A manifest for this case could declare bug_id="double_fire_dispatch", required_tests=["test_same_identity_double_fire_suppressed", "test_distinct_identities_not_suppressed"], required_artifacts=["double_fire_replay.json"], and required_assertions=["attempt_count_equals_two", "side_effect_count_equals_one", "suppressed_count_equals_one", "negative_control_commits_two"]. The verifier reads the manifest first. Then it reads the run output. If the test command exits 0 but the artifact is absent, verification_passed=false is correct. If the artifact exists but does not include the required assertion IDs, false is still correct. If the assertion IDs exist but the raw counts contradict them, the artifact is invalid.
This is where many harnesses are too polite. They treat missing artifacts as unknown and then allow an upstream pass to dominate. That is how an unrelated test suite becomes a fake fix. The gate should instead mark the run as not_verified with a reason like missing_required_artifact or required_assertion_absent. The command can remain green while the fix gate remains red. That is not a contradiction. It is the point.
The manifest should live near the fix, not hidden inside a central evaluator nobody reads. A practical layout is evals/double_fire_dispatch/manifest.json, evals/double_fire_dispatch/replay_test.py, and evals/double_fire_dispatch/verify.py. The application tests can stay where they are. The important part is that the repair experiment references the manifest by path and that the verifier refuses to infer relevance from the existence of a green test run.
There is one more guard: mutation. Temporarily remove or invert the idempotency check and confirm the target eval fails. This is not theater. A test that still passes after the fix is deliberately broken is not testing the fix. During the sprint, run the replay once with the guard disabled or with a feature flag forcing the old behavior. The expected result is exit_code != 0 or verification_passed=false with side_effect_count=2. If the eval cannot fail under the broken implementation, it cannot prove the repaired one.

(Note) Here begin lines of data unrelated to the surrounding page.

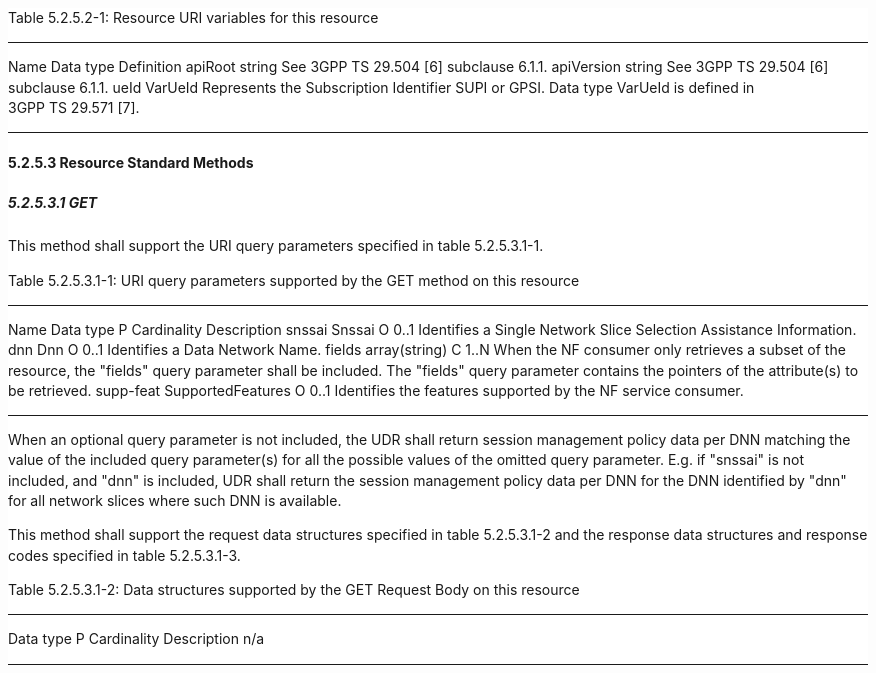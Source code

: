 Table 5.2.5.2-1: Resource URI variables for this resource

  ------------ ----------- ------------------------------------------------------------------------------------------------------------
  Name         Data type   Definition
  apiRoot      string      See 3GPP TS 29.504 \[6\] subclause 6.1.1.
  apiVersion   string      See 3GPP TS 29.504 \[6\] subclause 6.1.1.
  ueId         VarUeId     Represents the Subscription Identifier SUPI or GPSI. Data type VarUeId is defined in 3GPP TS 29.571 \[7\].
  ------------ ----------- ------------------------------------------------------------------------------------------------------------

#### 5.2.5.3 Resource Standard Methods

##### 5.2.5.3.1 GET

This method shall support the URI query parameters specified in
table 5.2.5.3.1-1.

Table 5.2.5.3.1-1: URI query parameters supported by the GET method on
this resource

  ----------- ------------------- --- ------------- -----------------------------------------------------------------------------------------------------------------------------------------------------------------------------------------------------------
  Name        Data type           P   Cardinality   Description
  snssai      Snssai              O   0..1          Identifies a Single Network Slice Selection Assistance Information.
  dnn         Dnn                 O   0..1          Identifies a Data Network Name.
  fields      array(string)       C   1..N          When the NF consumer only retrieves a subset of the resource, the \"fields\" query parameter shall be included. The \"fields\" query parameter contains the pointers of the attribute(s) to be retrieved.
  supp-feat   SupportedFeatures   O   0..1          Identifies the features supported by the NF service consumer.
  ----------- ------------------- --- ------------- -----------------------------------------------------------------------------------------------------------------------------------------------------------------------------------------------------------

When an optional query parameter is not included, the UDR shall return
session management policy data per DNN matching the value of the
included query parameter(s) for all the possible values of the omitted
query parameter. E.g. if \"snssai\" is not included, and \"dnn\" is
included, UDR shall return the session management policy data per DNN
for the DNN identified by \"dnn\" for all network slices where such DNN
is available.

This method shall support the request data structures specified in
table 5.2.5.3.1-2 and the response data structures and response codes
specified in table 5.2.5.3.1-3.

Table 5.2.5.3.1-2: Data structures supported by the GET Request Body on
this resource

  ----------- --- ------------- -------------
  Data type   P   Cardinality   Description
  n/a                           
  ----------- --- ------------- -------------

Day one is for evidence inventory and target naming. Collect the failing run where exit 0 and verification_passed=false disagree. Identify the exact command, the artifacts it produced, and the reason the verifier refused to pass. Then write the invariant in the four-part form: trigger, identity, side effect, window. The day-one deliverable is not a patch. It is a one-page manifest that says what must be proven and what evidence will count.
Day two is for the deterministic replay. Build the smallest fixture that fires the target path twice with the same identity and records attempted entries, committed side effects, and duplicate suppression. Add the negative control for distinct identities. At the end of day two, the replay should fail against the unpatched or deliberately degraded implementation. If it does not fail, the fixture is not strong enough.
Day three is for the actual double-fire fix. Prefer the boring solution: claim before side effect, make the claim atomic, scope the idempotency key to the business identity, and record the loser path explicitly. Avoid fixes that depend on sleep intervals, local process memory, or log parsing. The patch should make the target replay pass and should not suppress unrelated identities. If the code cannot make those two statements true at the same time, the design is not ready.
Day four is for verifier integration. Wire the manifest into the experiment runner. Make verification_passed depend on required assertions, required artifacts, and forbidden events, not just exit_code. Add reason codes for missing_required_artifact, required_assertion_absent, forbidden_duplicate_side_effect, and command_failed. The output should make the old confusing state legible: command green, proof red, exact missing evidence named.
Day five is for hardening and ship criteria. Run the target eval, the negative control, the mutation check, and the broader regression suite. The ship line is narrow: exit_code=0, verification_passed=true, required assertions present, duplicate side effect absent, negative control intact, and mutation check capable of failing. Anything less is not a shipped fix. It is a green command wrapped around an unproven repair.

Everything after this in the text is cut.